5/18/25 - Cybermart: The Hackable Retail Experience
Cybermart was a really fun project — a full POS (Point of Sale) retail environment designed to be hacked. Just like Cloudrunner brought city infrastructure to life, Cybermart brings commerce to the battlefield. We're simulating everything from front-end registers, customer checkouts, inventory systems, and even a transactions tracking. POS systems (VLAN 10) running on Windows 7 paired with XAMPP. Each terminal has a local database that stores data; such as transactions, inventory, time, and dates. Then there's a master DB on a different network with cronjobs running PHP scripts that inject transactions (fake_transactions.php) and a Python sync tool (pos_sync) that pushes all data from all POS systems to a central DB sitting on VLAN 20. Firewall rules allow communication with VLAN 10 and VLAN 20 and to top it all off Cybermart has a 'Vendor' network 'FizzCore' that has VPNs credentials to the network however there lies a misconfiguration that FizzCore can talk to POS systems...

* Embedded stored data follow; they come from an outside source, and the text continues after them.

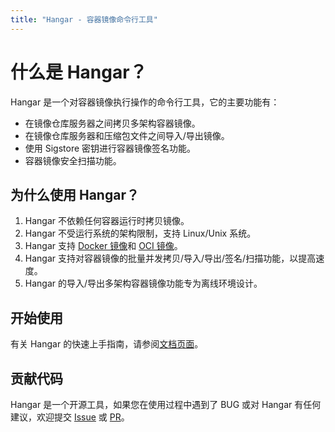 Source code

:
 ```yaml
---
title: "Hangar - 容器镜像命令行工具"
---
```


# 什么是 Hangar？

Hangar 是一个对容器镜像执行操作的命令行工具，它的主要功能有：
- 在镜像仓库服务器之间拷贝多架构容器镜像。
- 在镜像仓库服务器和压缩包文件之间导入/导出镜像。
- 使用 Sigstore 密钥进行容器镜像签名功能。
- 容器镜像安全扫描功能。

## 为什么使用 Hangar？

1. Hangar 不依赖任何容器运行时拷贝镜像。
1. Hangar 不受运行系统的架构限制，支持 Linux/Unix 系统。
1. Hangar 支持 [Docker 镜像](https://github.com/moby/docker-image-spec/blob/main/README.md)和 [OCI 镜像](https://github.com/opencontainers/image-spec)。
1. Hangar 支持对容器镜像的批量并发拷贝/导入/导出/签名/扫描功能，以提高速度。
1. Hangar 的导入/导出多架构容器镜像功能专为离线环境设计。

## 开始使用

有关 Hangar 的快速上手指南，请参阅[文档页面](/docs/v1.8/)。

## 贡献代码

Hangar 是一个开源工具，如果您在使用过程中遇到了 BUG 或对 Hangar 有任何建议，欢迎提交 [Issue](https://github.com/cnrancher/hangar/issues) 或 [PR](https://github.com/cnrancher/hangar/pulls)。
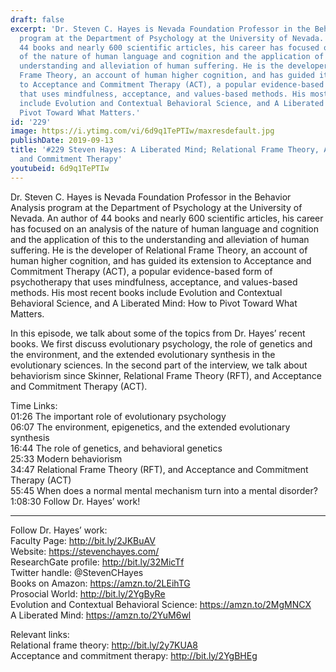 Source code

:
 ```yaml
---
draft: false
excerpt: 'Dr. Steven C. Hayes is Nevada Foundation Professor in the Behavior Analysis
  program at the Department of Psychology at the University of Nevada. An author of
  44 books and nearly 600 scientific articles, his career has focused on an analysis
  of the nature of human language and cognition and the application of this to the
  understanding and alleviation of human suffering. He is the developer of Relational
  Frame Theory, an account of human higher cognition, and has guided its extension
  to Acceptance and Commitment Therapy (ACT), a popular evidence-based form of psychotherapy
  that uses mindfulness, acceptance, and values-based methods. His most recent books
  include Evolution and Contextual Behavioral Science, and A Liberated Mind: How to
  Pivot Toward What Matters.'
id: '229'
image: https://i.ytimg.com/vi/6d9q1TePTIw/maxresdefault.jpg
publishDate: 2019-09-13
title: '#229 Steven Hayes: A Liberated Mind; Relational Frame Theory, And Acceptance
  and Commitment Therapy'
youtubeid: 6d9q1TePTIw
---
```

<div class="timelinks">

Dr. Steven C. Hayes is Nevada Foundation Professor in the Behavior Analysis program at the Department of Psychology at the University of Nevada. An author of 44 books and nearly 600 scientific articles, his career has focused on an analysis of the nature of human language and cognition and the application of this to the understanding and alleviation of human suffering. He is the developer of Relational Frame Theory, an account of human higher cognition, and has guided its extension to Acceptance and Commitment Therapy (ACT), a popular evidence-based form of psychotherapy that uses mindfulness, acceptance, and values-based methods. His most recent books include Evolution and Contextual Behavioral Science, and A Liberated Mind: How to Pivot Toward What Matters.

In this episode, we talk about some of the topics from Dr. Hayes’ recent books. We first discuss evolutionary psychology, the role of genetics and the environment, and the extended evolutionary synthesis in the evolutionary sciences. In the second part of the interview, we talk about behaviorism since Skinner, Relational Frame Theory (RFT), and Acceptance and Commitment Therapy (ACT).

Time Links:  
<time>01:26</time> The important role of evolutionary psychology  
<time>06:07</time> The environment, epigenetics, and the extended evolutionary synthesis  
<time>16:44</time> The role of genetics, and behavioral genetics                               
<time>25:33</time> Modern behaviorism  
<time>34:47</time> Relational Frame Theory (RFT), and Acceptance and Commitment Therapy (ACT)  
<time>55:45</time> When does a normal mental mechanism turn into a mental disorder?  
<time>1:08:30</time> Follow Dr. Hayes’ work!

---

Follow Dr. Hayes’ work:  
Faculty Page: http://bit.ly/2JKBuAV  
Website: https://stevenchayes.com/  
ResearchGate profile: http://bit.ly/32MicTf  
Twitter handle: @StevenCHayes  
Books on Amazon: https://amzn.to/2LEihTG  
Prosocial World: http://bit.ly/2YgByRe  
Evolution and Contextual Behavioral Science: https://amzn.to/2MgMNCX  
A Liberated Mind: https://amzn.to/2YuM6wl

Relevant links:  
Relational frame theory: http://bit.ly/2y7KUA8  
Acceptance and commitment therapy: http://bit.ly/2YgBHEg
</div>

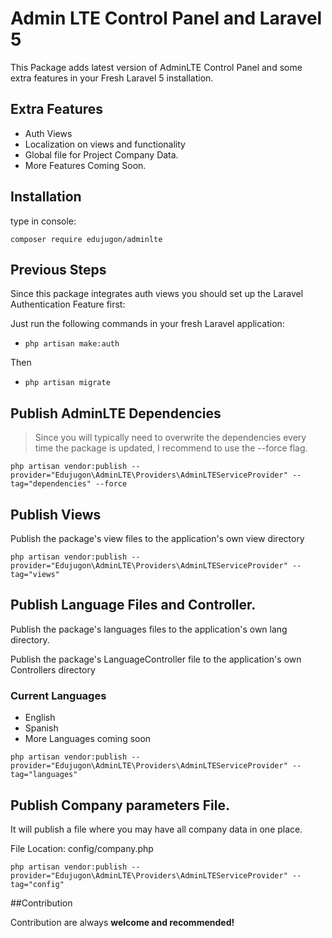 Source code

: # Admin LTE Control Panel and Laravel 5

This Package adds latest version of AdminLTE Control Panel and some extra features in your Fresh Laravel 5 installation.

## Extra Features

*   Auth Views
*   Localization on views and functionality
*   Global file for Project Company Data.
*   More Features Coming Soon.

## Installation

type in console:
```
composer require edujugon/adminlte
```


## Previous Steps

Since this package integrates auth views you should set up the Laravel Authentication Feature first:

Just run the following commands in your fresh Laravel application:

*   `php artisan make:auth` 

Then 

*   `php artisan migrate`


## Publish AdminLTE Dependencies

>Since you will typically need to overwrite the dependencies every time the package is updated, I recommend to use the --force flag.


```
php artisan vendor:publish --provider="Edujugon\AdminLTE\Providers\AdminLTEServiceProvider" --tag="dependencies" --force
```

## Publish Views

Publish the package's view files to the application's own view directory

```
php artisan vendor:publish --provider="Edujugon\AdminLTE\Providers\AdminLTEServiceProvider" --tag="views"
```

## Publish Language Files and Controller.

Publish the package's languages files to the application's own lang directory.

Publish the package's LanguageController file to the application's own Controllers directory

### Current Languages
 
*   English
*   Spanish
*   More Languages coming soon

```
php artisan vendor:publish --provider="Edujugon\AdminLTE\Providers\AdminLTEServiceProvider" --tag="languages"
```

## Publish Company parameters File.

It will publish a file where you may have all company data in one place.

File Location: config/company.php

```
php artisan vendor:publish --provider="Edujugon\AdminLTE\Providers\AdminLTEServiceProvider" --tag="config"
```

##Contribution

Contribution are always **welcome  and recommended!** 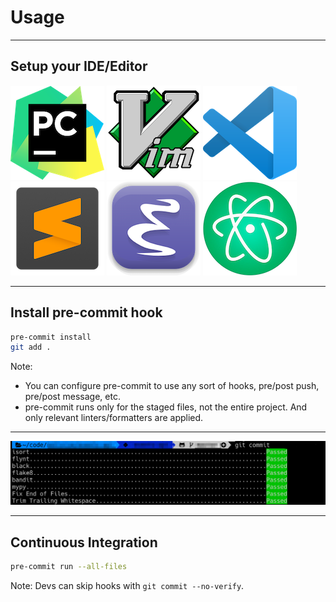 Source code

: # Usage

---

## Setup your IDE/Editor

![pycharm](images/pycharm.png)  ![vim](images/vim.png)  ![vscode](images/vscode.png)
![sublime](images/sublime.png)  ![emacs](images/emacs.png)  ![atom](images/atom.png)

---

## Install pre-commit hook

```bash
pre-commit install
git add .
```

Note:
- You can configure pre-commit to use any sort of hooks, pre/post push, pre/post message, etc.
- pre-commit runs only for the staged files, not the entire project. And only relevant linters/formatters are applied.

---

![git commit](images/git_commit.png)


---

## Continuous Integration

```bash
pre-commit run --all-files
```

Note:
Devs can skip hooks with `git commit --no-verify`.
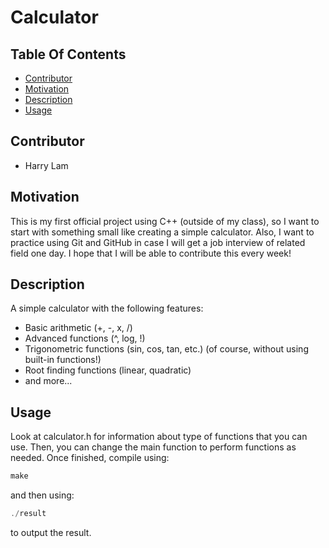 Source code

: # Calculator

## Table Of Contents
-  [Contributor](#contributor)
-  [Motivation](#motivation)
-  [Description](#description)
-  [Usage](#usage)


## Contributor
-  Harry Lam

## Motivation

This is my first official project using C++ (outside of my class), so I want to start with something small like creating a simple calculator. Also, I want to practice using Git and GitHub in case I will get a job interview of related field one day. I hope that I will be able to contribute this every week!

## Description
A simple calculator with the following features:

-  Basic arithmetic (+, -, x, /)
-  Advanced functions (^, log, !)
-  Trigonometric functions (sin, cos, tan, etc.) (of course, without using built-in functions!)
-  Root finding functions (linear, quadratic)
-  and more...

## Usage

Look at calculator.h for information about type of functions that you can use. Then, you can change the main function to perform functions as needed. Once finished, compile using:

```C++
make
```

and then using:

```C++
./result
```
to output the result.
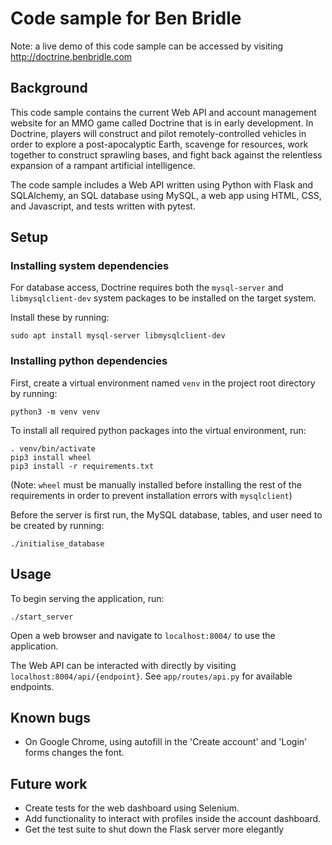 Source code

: # Code sample for Ben Bridle

Note: a live demo of this code sample can be accessed by visiting http://doctrine.benbridle.com

## Background

This code sample contains the current Web API and account management website for an MMO game called Doctrine that is in early development. In Doctrine, players will construct and pilot remotely-controlled vehicles in order to explore a post-apocalyptic Earth, scavenge for resources, work together to construct sprawling bases, and fight back against the relentless expansion of a rampant artificial intelligence.

The code sample includes a Web API written using Python with Flask and SQLAlchemy, an SQL database using MySQL, a web app using HTML, CSS, and Javascript, and tests written with pytest.

## Setup
### Installing system dependencies
For database access, Doctrine requires both the `mysql-server` and `libmysqlclient-dev` system packages to be installed on the target system. 

Install these by running:
```
sudo apt install mysql-server libmysqlclient-dev
```

### Installing python dependencies
First, create a virtual environment named `venv` in the project root directory by running: 

```
python3 -m venv venv
```

To install all required python packages into the virtual environment, run:
```
. venv/bin/activate
pip3 install wheel
pip3 install -r requirements.txt
```

(Note: `wheel` must be manually installed before installing the rest of the requirements in order to prevent installation errors with `mysqlclient`)

Before the server is first run, the MySQL database, tables, and user need to be created by running:
```
./initialise_database
```



## Usage
To begin serving the application, run:

```
./start_server
```

Open a web browser and navigate to `localhost:8004/` to use the application. 

The Web API can be interacted with directly by visiting `localhost:8004/api/{endpoint}`. See `app/routes/api.py` for available endpoints.

## Known bugs

- On Google Chrome, using autofill in the 'Create account' and 'Login' forms changes the font.

## Future work

- Create tests for the web dashboard using Selenium.
- Add functionality to interact with profiles inside the account dashboard.
- Get the test suite to shut down the Flask server more elegantly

Cybermart took about a month to design and build — a true passion project born from countless hours of diagramming, revising, and rethinking how each piece fits into a real-world retail infrastructure. I hit that creative flow state more than once — you know, when ideas just click and then suddenly "what if we add this..." kicks in. The final network diagram is deceptively simple but carries layers of depth and intention. At its core, Cybermart runs on an Aruba 2540 Layer 3 switch acting as the backbone router, connecting to a pfSense firewall that governs the entire internal network. A basic HP Layer 2 switch feeds trunked VLANs into an ESXi hypervisor, hosting all the virtual machines. ESXi made VLAN tagging seamless, and pfSense made segmentation and access control straightforward — especially with its OpenVPN wizard. Once connected via VPN, users land in the Vendor VLAN — where a misconfiguration allows access to register systems but not the database VLAN, creating a perfect entry point for red teamers. From there, attackers must explore lateral movement strategies to reach localized register databases or even the centralized master database — the heart of Cybermart’s fake transaction flow. This project sharpened my network engineering and offensive thinking skills in one go. It’s a scenario that blends realism with intentional flaws, making it one of my all-time favorite builds.!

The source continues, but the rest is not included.